At a regular pace in a tabloid fashion, we can see different people throwing at the face of each people their table of numbers, of greens and reds. Each of these tables showing percentages, scores and used as a flag for claiming a virtue of conformance to the specification. "We are a modern browser", "We have a score of 100% for HTML5", etc. Let's make it clear.
These are wrong assessments of Conformance.
I spent a bit of my time working on conformance topics at W3C in the past. I have been the editor of QA Framework: Specification Guidelines (the work of a wonderful group of people), which explains how to define conformance for specifications.
A few facts
- Passing tests cases just mean passing test cases.
- Conformance is a tool to define what is mandatory in a specification for having the basic interoperability between different products.
- Implementation Conformance Statement (ICS) is a tool which lists all the requirements that people need to pass to assess conformance
- It is not possible to claim conformance to a technology without the technology defining what is conformance.
- Conformance is unrelated to certification.

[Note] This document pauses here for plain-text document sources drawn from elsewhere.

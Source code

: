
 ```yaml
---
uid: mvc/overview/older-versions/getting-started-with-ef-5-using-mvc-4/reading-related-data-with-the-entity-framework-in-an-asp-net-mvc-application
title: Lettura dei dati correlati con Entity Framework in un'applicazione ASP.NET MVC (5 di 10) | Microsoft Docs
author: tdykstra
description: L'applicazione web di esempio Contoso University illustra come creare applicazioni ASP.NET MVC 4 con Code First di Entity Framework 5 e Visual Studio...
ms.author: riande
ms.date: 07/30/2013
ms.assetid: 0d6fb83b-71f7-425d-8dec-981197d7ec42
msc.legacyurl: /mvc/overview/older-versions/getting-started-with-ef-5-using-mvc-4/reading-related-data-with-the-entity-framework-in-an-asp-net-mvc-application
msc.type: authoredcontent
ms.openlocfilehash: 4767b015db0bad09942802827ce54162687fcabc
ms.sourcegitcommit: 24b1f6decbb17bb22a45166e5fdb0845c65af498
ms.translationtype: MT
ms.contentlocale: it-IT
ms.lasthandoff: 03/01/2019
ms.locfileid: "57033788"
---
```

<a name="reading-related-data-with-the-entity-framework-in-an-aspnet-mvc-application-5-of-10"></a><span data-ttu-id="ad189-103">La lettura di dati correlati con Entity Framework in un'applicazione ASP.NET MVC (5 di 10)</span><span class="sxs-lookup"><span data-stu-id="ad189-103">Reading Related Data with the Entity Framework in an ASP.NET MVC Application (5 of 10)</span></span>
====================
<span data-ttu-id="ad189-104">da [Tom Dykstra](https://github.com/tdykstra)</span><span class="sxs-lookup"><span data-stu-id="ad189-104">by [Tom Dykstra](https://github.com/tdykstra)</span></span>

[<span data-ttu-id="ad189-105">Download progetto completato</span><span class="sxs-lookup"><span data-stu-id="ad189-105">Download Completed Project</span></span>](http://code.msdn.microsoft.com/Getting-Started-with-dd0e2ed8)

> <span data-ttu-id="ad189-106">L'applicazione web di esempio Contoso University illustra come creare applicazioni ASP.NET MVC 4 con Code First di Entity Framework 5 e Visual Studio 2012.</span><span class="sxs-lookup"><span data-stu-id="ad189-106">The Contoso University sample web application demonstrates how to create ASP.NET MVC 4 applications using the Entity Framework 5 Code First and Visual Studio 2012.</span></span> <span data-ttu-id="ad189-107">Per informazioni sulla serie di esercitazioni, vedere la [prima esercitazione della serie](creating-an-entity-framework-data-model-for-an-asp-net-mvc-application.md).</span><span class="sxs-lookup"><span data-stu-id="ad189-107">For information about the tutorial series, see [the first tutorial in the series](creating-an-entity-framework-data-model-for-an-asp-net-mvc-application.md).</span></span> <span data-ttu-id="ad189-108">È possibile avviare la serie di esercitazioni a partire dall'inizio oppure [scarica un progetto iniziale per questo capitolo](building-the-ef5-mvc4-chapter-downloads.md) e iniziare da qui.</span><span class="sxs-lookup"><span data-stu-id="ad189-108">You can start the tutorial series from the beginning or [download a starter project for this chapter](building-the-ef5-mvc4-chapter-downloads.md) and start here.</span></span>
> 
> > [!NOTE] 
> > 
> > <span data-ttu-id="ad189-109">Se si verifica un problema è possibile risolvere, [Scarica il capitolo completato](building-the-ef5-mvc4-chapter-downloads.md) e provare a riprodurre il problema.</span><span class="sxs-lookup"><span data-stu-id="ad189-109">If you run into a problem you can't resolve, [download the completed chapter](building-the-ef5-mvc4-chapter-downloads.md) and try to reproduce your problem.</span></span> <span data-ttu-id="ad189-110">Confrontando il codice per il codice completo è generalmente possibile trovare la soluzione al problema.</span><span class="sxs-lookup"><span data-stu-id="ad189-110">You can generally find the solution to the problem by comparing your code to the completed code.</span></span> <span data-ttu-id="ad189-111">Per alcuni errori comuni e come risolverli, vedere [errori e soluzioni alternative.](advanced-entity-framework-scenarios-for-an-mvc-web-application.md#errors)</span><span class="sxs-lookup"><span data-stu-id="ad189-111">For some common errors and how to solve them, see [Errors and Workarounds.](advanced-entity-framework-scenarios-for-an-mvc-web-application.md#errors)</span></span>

- The quality of implementations is into the details of interoperability.
What can we do?
- Create more tests
- Report bugs
- Publish report for each individual test, not for the meaningless global result
The tests are very useful because they push further the envelop and help to increase interoperability. The more you had, the better. The OpenWeb technologies have many dimensions of variability and as such are very hard to test. A few hundred of tests are close to nothing to be able to understand and reach interoperability. The XML specification had a few ten thousands tests and the test suite was not complete.